[Items from a dataset]
⁂

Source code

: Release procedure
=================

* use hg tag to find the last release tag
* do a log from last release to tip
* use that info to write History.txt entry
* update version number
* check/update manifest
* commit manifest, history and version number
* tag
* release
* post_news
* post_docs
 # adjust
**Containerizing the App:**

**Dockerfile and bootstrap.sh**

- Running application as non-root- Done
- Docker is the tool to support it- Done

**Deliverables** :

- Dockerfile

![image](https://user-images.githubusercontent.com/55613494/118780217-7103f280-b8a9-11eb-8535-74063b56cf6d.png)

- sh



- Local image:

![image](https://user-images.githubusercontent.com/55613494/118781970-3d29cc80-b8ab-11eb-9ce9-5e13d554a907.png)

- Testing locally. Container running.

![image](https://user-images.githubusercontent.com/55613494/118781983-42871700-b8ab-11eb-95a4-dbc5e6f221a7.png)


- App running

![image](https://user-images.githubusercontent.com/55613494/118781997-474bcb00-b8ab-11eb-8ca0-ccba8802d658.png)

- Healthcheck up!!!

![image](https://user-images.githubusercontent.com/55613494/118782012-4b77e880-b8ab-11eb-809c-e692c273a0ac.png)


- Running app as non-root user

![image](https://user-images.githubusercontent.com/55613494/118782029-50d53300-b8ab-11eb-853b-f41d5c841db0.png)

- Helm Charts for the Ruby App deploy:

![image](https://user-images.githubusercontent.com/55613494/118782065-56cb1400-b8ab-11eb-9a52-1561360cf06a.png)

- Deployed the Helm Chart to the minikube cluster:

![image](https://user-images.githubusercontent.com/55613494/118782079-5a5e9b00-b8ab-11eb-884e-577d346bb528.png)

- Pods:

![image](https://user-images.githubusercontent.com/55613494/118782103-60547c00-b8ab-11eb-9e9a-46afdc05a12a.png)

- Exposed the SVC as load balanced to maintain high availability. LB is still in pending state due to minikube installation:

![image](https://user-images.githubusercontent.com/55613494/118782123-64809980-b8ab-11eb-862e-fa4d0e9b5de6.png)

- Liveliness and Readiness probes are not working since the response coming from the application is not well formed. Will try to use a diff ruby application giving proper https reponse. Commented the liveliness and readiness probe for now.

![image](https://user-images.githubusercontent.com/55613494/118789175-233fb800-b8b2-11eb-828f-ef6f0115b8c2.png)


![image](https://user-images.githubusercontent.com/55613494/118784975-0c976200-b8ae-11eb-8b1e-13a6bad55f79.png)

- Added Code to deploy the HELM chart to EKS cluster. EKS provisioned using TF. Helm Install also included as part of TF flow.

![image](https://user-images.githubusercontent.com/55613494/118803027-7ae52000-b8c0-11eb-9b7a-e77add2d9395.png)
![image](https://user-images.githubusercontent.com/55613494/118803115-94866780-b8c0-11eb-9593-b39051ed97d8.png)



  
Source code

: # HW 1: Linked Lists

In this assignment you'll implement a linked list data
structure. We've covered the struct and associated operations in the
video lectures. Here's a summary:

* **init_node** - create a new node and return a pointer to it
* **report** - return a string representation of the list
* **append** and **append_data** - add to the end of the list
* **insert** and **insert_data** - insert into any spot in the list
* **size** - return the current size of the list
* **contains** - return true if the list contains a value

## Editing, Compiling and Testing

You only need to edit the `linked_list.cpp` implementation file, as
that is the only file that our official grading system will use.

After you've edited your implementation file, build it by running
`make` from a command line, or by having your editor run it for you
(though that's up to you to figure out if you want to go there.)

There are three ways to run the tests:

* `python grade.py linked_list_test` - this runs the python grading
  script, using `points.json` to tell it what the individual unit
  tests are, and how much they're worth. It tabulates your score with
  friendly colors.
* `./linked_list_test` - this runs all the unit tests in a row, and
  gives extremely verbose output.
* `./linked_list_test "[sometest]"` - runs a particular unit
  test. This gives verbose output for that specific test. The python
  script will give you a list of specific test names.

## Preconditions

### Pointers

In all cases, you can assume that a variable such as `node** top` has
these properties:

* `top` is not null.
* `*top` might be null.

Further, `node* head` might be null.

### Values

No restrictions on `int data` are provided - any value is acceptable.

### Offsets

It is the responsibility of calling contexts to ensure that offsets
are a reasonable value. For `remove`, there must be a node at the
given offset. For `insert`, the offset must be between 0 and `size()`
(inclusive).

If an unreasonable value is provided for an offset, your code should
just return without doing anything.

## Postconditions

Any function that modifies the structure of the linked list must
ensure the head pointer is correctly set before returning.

⁂

Exercise description
Here the job is to restate all of the data word for word.

Result
Source code

: Release procedure
=================

* use hg tag to find the last release tag
* do a log from last release to tip
* use that info to write History.txt entry
* update version number
* check/update manifest
* commit manifest, history and version number
* tag
* release
* post_news
* post_docs
 # adjust
**Containerizing the App:**

**Dockerfile and bootstrap.sh**

- Running application as non-root- Done
- Docker is the tool to support it- Done

**Deliverables** :

- Dockerfile

![image](https://user-images.githubusercontent.com/55613494/118780217-7103f280-b8a9-11eb-8535-74063b56cf6d.png)

- sh



- Local image:

![image](https://user-images.githubusercontent.com/55613494/118781970-3d29cc80-b8ab-11eb-9ce9-5e13d554a907.png)

- Testing locally. Container running.

![image](https://user-images.githubusercontent.com/55613494/118781983-42871700-b8ab-11eb-95a4-dbc5e6f221a7.png)


- App running

![image](https://user-images.githubusercontent.com/55613494/118781997-474bcb00-b8ab-11eb-8ca0-ccba8802d658.png)

- Healthcheck up!!!

![image](https://user-images.githubusercontent.com/55613494/118782012-4b77e880-b8ab-11eb-809c-e692c273a0ac.png)


- Running app as non-root user

![image](https://user-images.githubusercontent.com/55613494/118782029-50d53300-b8ab-11eb-853b-f41d5c841db0.png)

- Helm Charts for the Ruby App deploy:

![image](https://user-images.githubusercontent.com/55613494/118782065-56cb1400-b8ab-11eb-9a52-1561360cf06a.png)

- Deployed the Helm Chart to the minikube cluster:

![image](https://user-images.githubusercontent.com/55613494/118782079-5a5e9b00-b8ab-11eb-884e-577d346bb528.png)

- Pods:

![image](https://user-images.githubusercontent.com/55613494/118782103-60547c00-b8ab-11eb-9e9a-46afdc05a12a.png)

- Exposed the SVC as load balanced to maintain high availability. LB is still in pending state due to minikube installation:

![image](https://user-images.githubusercontent.com/55613494/118782123-64809980-b8ab-11eb-862e-fa4d0e9b5de6.png)

- Liveliness and Readiness probes are not working since the response coming from the application is not well formed. Will try to use a diff ruby application giving proper https reponse. Commented the liveliness and readiness probe for now.

![image](https://user-images.githubusercontent.com/55613494/118789175-233fb800-b8b2-11eb-828f-ef6f0115b8c2.png)


![image](https://user-images.githubusercontent.com/55613494/118784975-0c976200-b8ae-11eb-8b1e-13a6bad55f79.png)

- Added Code to deploy the HELM chart to EKS cluster. EKS provisioned using TF. Helm Install also included as part of TF flow.

![image](https://user-images.githubusercontent.com/55613494/118803027-7ae52000-b8c0-11eb-9b7a-e77add2d9395.png)
![image](https://user-images.githubusercontent.com/55613494/118803115-94866780-b8c0-11eb-9593-b39051ed97d8.png)



  
Source code

: # HW 1: Linked Lists

In this assignment you'll implement a linked list data
structure. We've covered the struct and associated operations in the
video lectures. Here's a summary:

* **init_node** - create a new node and return a pointer to it
* **report** - return a string representation of the list
* **append** and **append_data** - add to the end of the list
* **insert** and **insert_data** - insert into any spot in the list
* **size** - return the current size of the list
* **contains** - return true if the list contains a value

## Editing, Compiling and Testing

You only need to edit the `linked_list.cpp` implementation file, as
that is the only file that our official grading system will use.

After you've edited your implementation file, build it by running
`make` from a command line, or by having your editor run it for you
(though that's up to you to figure out if you want to go there.)

There are three ways to run the tests:

* `python grade.py linked_list_test` - this runs the python grading
  script, using `points.json` to tell it what the individual unit
  tests are, and how much they're worth. It tabulates your score with
  friendly colors.
* `./linked_list_test` - this runs all the unit tests in a row, and
  gives extremely verbose output.
* `./linked_list_test "[sometest]"` - runs a particular unit
  test. This gives verbose output for that specific test. The python
  script will give you a list of specific test names.

## Preconditions

### Pointers

In all cases, you can assume that a variable such as `node** top` has
these properties:

* `top` is not null.
* `*top` might be null.

Further, `node* head` might be null.

### Values

No restrictions on `int data` are provided - any value is acceptable.

### Offsets

It is the responsibility of calling contexts to ensure that offsets
are a reasonable value. For `remove`, there must be a node at the
given offset. For `insert`, the offset must be between 0 and `size()`
(inclusive).

If an unreasonable value is provided for an offset, your code should
just return without doing anything.

## Postconditions

Any function that modifies the structure of the linked list must
ensure the head pointer is correctly set before returning.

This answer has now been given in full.